Defective dicubanes of Co(II)/Co(III) complexes with triethanolamine and N-donors.

The mixed valence Co(II)/Co(III) tetranuclear clusters [Co(II)2Co(III)2(tea)2(pyr)2(NO3)4]·2CH3CN (1), [Co(II)2Co(III)2(μ3-OH)2(Htea)2(bpy)4](NO3)4 (2), and [Co(II)2Co(III)2(μ3-OH)2(Htea)2(phen)4](NO3)4·2CH3CN·2CH3OH (3) are described where tea and Htea are the fully and the doubly deprotonated form of triethanolamine, while as N-donors are pyridine, 2,2'-bipyridine and 1,10-phenanthroline. Complexes 1-3 contain the Co(II)2Co(III)2O6 core and can be described as defective dicubanes with different imperfectness. In 1, the central rhombic core Co2O2 is occupied by two Co(III) ions while the external cobalt atoms display Co(II) oxidation states; meanwhile 2 and 3 exhibit a reversal in their Co(II)2Co(III)2 oxidation state distribution. Two different theoretical models were used to explain the magnetic behavior: (i) spin-spin interaction model with local anisotropy terms where S = 3/2 for both metal centers and (ii) an anisotropic spin-spin interaction model applicable in the low temperature range (T < 40 K) using effective spins (Seff = 1/2) for both metal centers. For 1 a relatively strong next-nearest-neighbour antiferromagnetic exchange interaction between the Co(II) centers which are connected via diamagnetic Co(III) ion was found while for 2 and 3 the presence of ferromagnetic interaction is confirmed.
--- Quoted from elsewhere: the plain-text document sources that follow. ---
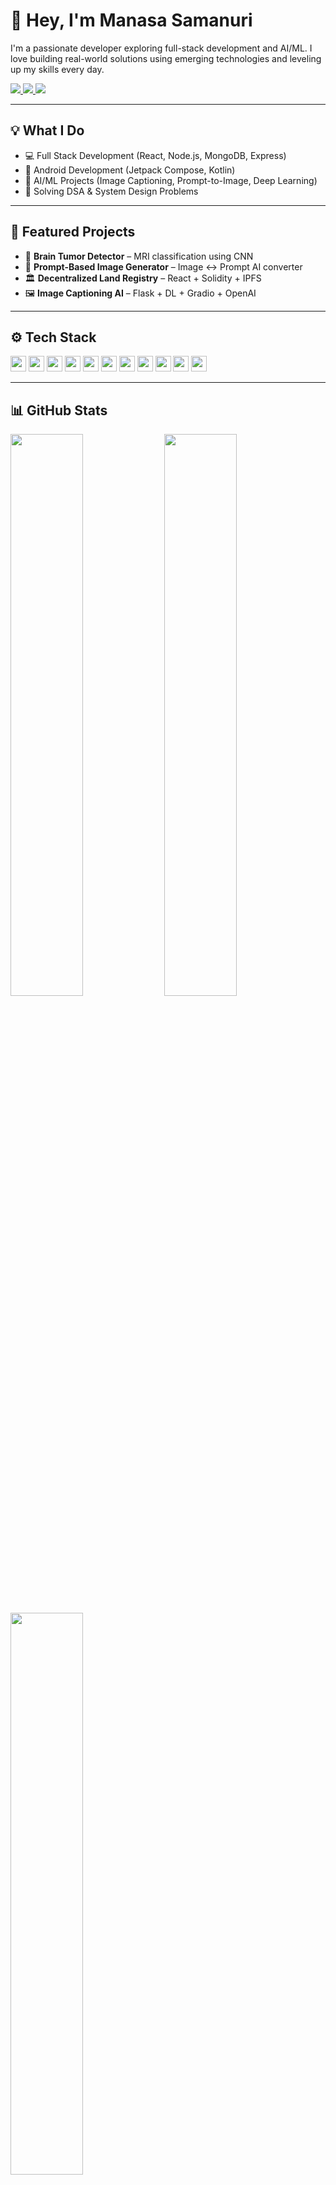 <h1 align="left">👋 Hey, I'm Manasa Samanuri</h1>

I'm a passionate developer exploring full-stack development and AI/ML. I love building real-world solutions using emerging technologies and leveling up my skills every day.

<p align="left">
  <a href="https://github.com/manasasamanuri" target="_blank">
    <img src="https://img.shields.io/badge/GitHub-100000?style=flat&logo=github&logoColor=white" />
  </a>
  <a href="mailto:your.email@example.com" target="_blank">
    <img src="https://img.shields.io/badge/Gmail-D14836?style=flat&logo=gmail&logoColor=white" />
  </a>
  <a href="https://linkedin.com/in/your-profile" target="_blank">
    <img src="https://img.shields.io/badge/LinkedIn-0A66C2?style=flat&logo=linkedin&logoColor=white" />
  </a>
</p>

---

## 💡 What I Do

- 💻 Full Stack Development (React, Node.js, MongoDB, Express)
- 📱 Android Development (Jetpack Compose, Kotlin)
- 🤖 AI/ML Projects (Image Captioning, Prompt-to-Image, Deep Learning)
- 🧠 Solving DSA & System Design Problems

---

## 🚀 Featured Projects

- 🧠 **Brain Tumor Detector** – MRI classification using CNN  
- 🎨 **Prompt-Based Image Generator** – Image ↔ Prompt AI converter  
- 🏛 **Decentralized Land Registry** – React + Solidity + IPFS  
- 🖼️ **Image Captioning AI** – Flask + DL + Gradio + OpenAI

---

## ⚙️ Tech Stack

<p align="left">
  <img src="https://cdn.jsdelivr.net/gh/devicons/devicon/icons/python/python-original.svg" height="25" />
  <img src="https://cdn.jsdelivr.net/gh/devicons/devicon/icons/java/java-original.svg" height="25" />
  <img src="https://cdn.jsdelivr.net/gh/devicons/devicon/icons/javascript/javascript-original.svg" height="25" />
  <img src="https://cdn.jsdelivr.net/gh/devicons/devicon/icons/react/react-original.svg" height="25" />
  <img src="https://cdn.jsdelivr.net/gh/devicons/devicon/icons/nodejs/nodejs-original.svg" height="25" />
  <img src="https://cdn.jsdelivr.net/gh/devicons/devicon/icons/mongodb/mongodb-original.svg" height="25" />
  <img src="https://cdn.jsdelivr.net/gh/devicons/devicon/icons/firebase/firebase-plain.svg" height="25" />
  <img src="https://cdn.jsdelivr.net/gh/devicons/devicon/icons/mysql/mysql-original.svg" height="25" />
  <img src="https://cdn.jsdelivr.net/gh/devicons/devicon/icons/git/git-original.svg" height="25" />
  <img src="https://cdn.jsdelivr.net/gh/devicons/devicon/icons/kotlin/kotlin-original.svg" height="25" />
  <img src="https://cdn.jsdelivr.net/gh/devicons/devicon/icons/android/android-original.svg" height="25" />
</p>

---

## 📊 GitHub Stats

<p align="left">
  <img src="https://github-readme-stats.vercel.app/api?username=manasasamanuri&show_icons=true&theme=github_dark&hide_border=true" width="48%" />
  <img src="https://github-readme-streak-stats.herokuapp.com/?user=manasasamanuri&theme=github-dark&hide_border=true" width="48%" />
</p>

<p align="left">
  <img src="https://github-readme-stats.vercel.app/api/top-langs/?username=manasasamanuri&layout=compact&theme=github_dark&hide_border=true" width="48%" />
</p>

---

## 🌐 Let's Connect

- 🔗 Portfolio: [manasa-portfolio.vercel.app](https://manasa-portfolio.vercel.app)
- 📧 Email: [your.email@example.com](mailto:your.email@example.com)
- 💼 LinkedIn: [linkedin.com/in/your-profile](https://linkedin.com/in/your-profile)
- 💻 GitHub: [github.com/manasasamanuri](https://github.com/manasasamanuri)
The fitting results, concerning the first model, gave: J = 2.0(2)/3.2(2)/3.8(2) cm(-1), g = 2.35(1)/2.52(1)/2.57(1) and D = 11.0(1)/8.5(1)/7.8(1) cm(-1) while concerning the second model are: Jz = -7.1(2)/19.2(2)/22.1(2) cm(-1), gz = 6.8(1)/8.1(1)/8.3(1), Jxy/Jz = 0.34(2)/0.11(2)/0.14(2), and gxy/gz = 0.52(2)/0.28(2)/0.36(2) for 1-3. X-Band EPR spectrum of 1 has a very broad derivative centered at g = 5.3 while for 2 and 3 large g-variations were found in the range 20.0-1.0, indicative of an exchange interaction between Co(II) ions.